Martin Stig Andersen composed and designed Inside's soundtrack, returning from Limbo. Andersen was inspired by 1980s B horror films, often using synthesizers, but did not want to compose actual soundtrack. Instead, he created the music by routing sound through a human skull and recording the result, a "bone-conducting sound" that created a "sombre, chill quality" that often complements Inside's visuals.

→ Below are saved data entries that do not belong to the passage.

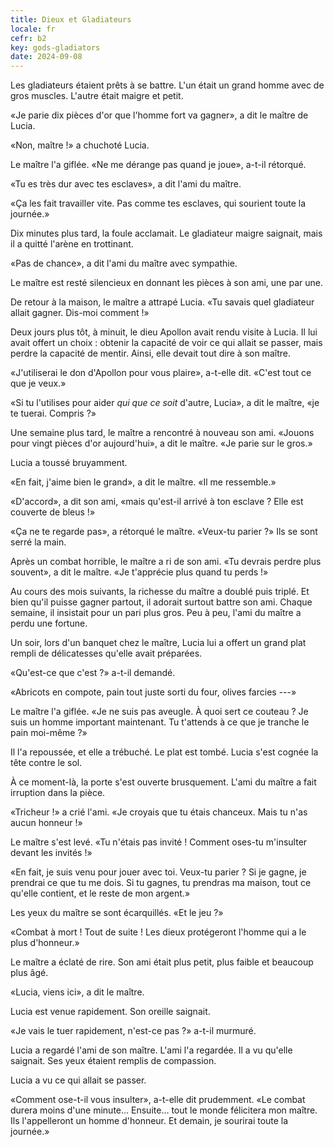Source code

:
 ```yaml
---
title: Dieux et Gladiateurs
locale: fr
cefr: b2
key: gods-gladiators
date: 2024-09-08
---
```


Les gladiateurs étaient prêts à se battre. L'un était un grand homme avec de gros muscles. L'autre était maigre et petit.

«Je parie dix pièces d'or que l'homme fort va gagner», a dit le maître de Lucia.

«Non, maître !» a chuchoté Lucia.

Le maître l'a giflée. «Ne me dérange pas quand je joue», a-t-il rétorqué.

«Tu es très dur avec tes esclaves», a dit l'ami du maître.

«Ça les fait travailler vite. Pas comme tes esclaves, qui sourient toute la journée.»

Dix minutes plus tard, la foule acclamait. Le gladiateur maigre saignait, mais il a quitté l'arène en trottinant.

«Pas de chance», a dit l'ami du maître avec sympathie.

Le maître est resté silencieux en donnant les pièces à son ami, une par une.

De retour à la maison, le maître a attrapé Lucia. «Tu savais quel gladiateur allait gagner. Dis-moi comment !»

Deux jours plus tôt, à minuit, le dieu Apollon avait rendu visite à Lucia. Il lui avait offert un choix : obtenir la capacité de voir ce qui allait se passer, mais perdre la capacité de mentir. Ainsi, elle devait tout dire à son maître.

«J'utiliserai le don d'Apollon pour vous plaire», a-t-elle dit. «C'est tout ce que je veux.»

«Si tu l'utilises pour aider *qui que ce soit* d'autre, Lucia», a dit le maître, «je te tuerai. Compris ?»

Une semaine plus tard, le maître a rencontré à nouveau son ami. «Jouons pour vingt pièces d'or aujourd'hui», a dit le maître. «Je parie sur le gros.»

Lucia a toussé bruyamment.

«En fait, j'aime bien le grand», a dit le maître. «Il me ressemble.»

«D'accord», a dit son ami, «mais qu'est-il arrivé à ton esclave ? Elle est couverte de bleus !»

«Ça ne te regarde pas», a rétorqué le maître. «Veux-tu parier ?» Ils se sont serré la main.

Après un combat horrible, le maître a ri de son ami. «Tu devrais perdre plus souvent», a dit le maître. «Je t'apprécie plus quand tu perds !»

Au cours des mois suivants, la richesse du maître a doublé puis triplé. Et bien qu'il puisse gagner partout, il adorait surtout battre son ami. Chaque semaine, il insistait pour un pari plus gros. Peu à peu, l'ami du maître a perdu une fortune.

Un soir, lors d'un banquet chez le maître, Lucia lui a offert un grand plat rempli de délicatesses qu'elle avait préparées.

«Qu'est-ce que c'est ?» a-t-il demandé.

«Abricots en compote, pain tout juste sorti du four, olives farcies ---»

Le maître l'a giflée. «Je ne suis pas aveugle. À quoi sert ce couteau ? Je suis un homme important maintenant. Tu t'attends à ce que je tranche le pain moi-même ?»

Il l'a repoussée, et elle a trébuché. Le plat est tombé. Lucia s'est cognée la tête contre le sol.

À ce moment-là, la porte s'est ouverte brusquement. L'ami du maître a fait irruption dans la pièce.

«Tricheur !» a crié l'ami. «Je croyais que tu étais chanceux. Mais tu n'as aucun honneur !»

Le maître s'est levé. «Tu n'étais pas invité ! Comment oses-tu m'insulter devant les invités !»

«En fait, je suis venu pour jouer avec toi. Veux-tu parier ? Si je gagne, je prendrai ce que tu me dois. Si tu gagnes, tu prendras ma maison, tout ce qu'elle contient, et le reste de mon argent.»

Les yeux du maître se sont écarquillés. «Et le jeu ?»

«Combat à mort ! Tout de suite ! Les dieux protégeront l'homme qui a le plus d'honneur.»

Le maître a éclaté de rire. Son ami était plus petit, plus faible et beaucoup plus âgé.

«Lucia, viens ici», a dit le maître.

Lucia est venue rapidement. Son oreille saignait.

«Je vais le tuer rapidement, n'est-ce pas ?» a-t-il murmuré.

Lucia a regardé l'ami de son maître. L'ami l'a regardée. Il a vu qu'elle saignait. Ses yeux étaient remplis de compassion.

Lucia a vu ce qui allait se passer.

«Comment ose-t-il vous insulter», a-t-elle dit prudemment. «Le combat durera moins d'une minute... Ensuite... tout le monde félicitera mon maître. Ils l'appelleront un homme d'honneur. Et demain, je sourirai toute la journée.»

Inside has tighter integration of the gameplay and audio, with some puzzles set directly to visual-musical cues. This required Andersen to work more closely with the gameplay developers than he had in Limbo. This enabled additional visual elements tied to the audio; Andersen noted that the boy's chest movements related to breathing are tied to the sound effects he created for his breathing, which themselves are influenced by where the character is in the game, with differences being calm and panicked emotions depending on location. Andersen suggested the design team on the game's overall structure and pacing to provide scenes where the music builds up atmospheric tension.

Reception

Inside received universal acclaim, according to video game review aggregator Metacritic. Critics favorably compared the title as a worthy successor to Limbo. The game was one of Polygon and IGN's most anticipated 2016 releases. From previewing the game at E3 2016, Marty Sliva considered the title to be "Super Limbo", polishing and improving from Playdead's first game into the new title in the same manner that Nintendo had done for its previous games in bringing them to the Super Nintendo Entertainment System. Kotaku' Kirk Hamilton called the game an "evolution" on what Playdead has succeeded to do with Limbo. Jaz Rignall of USgamer previewed Inside and wrote that it was one of the best puzzle platformers he has played, even better than its predecessor.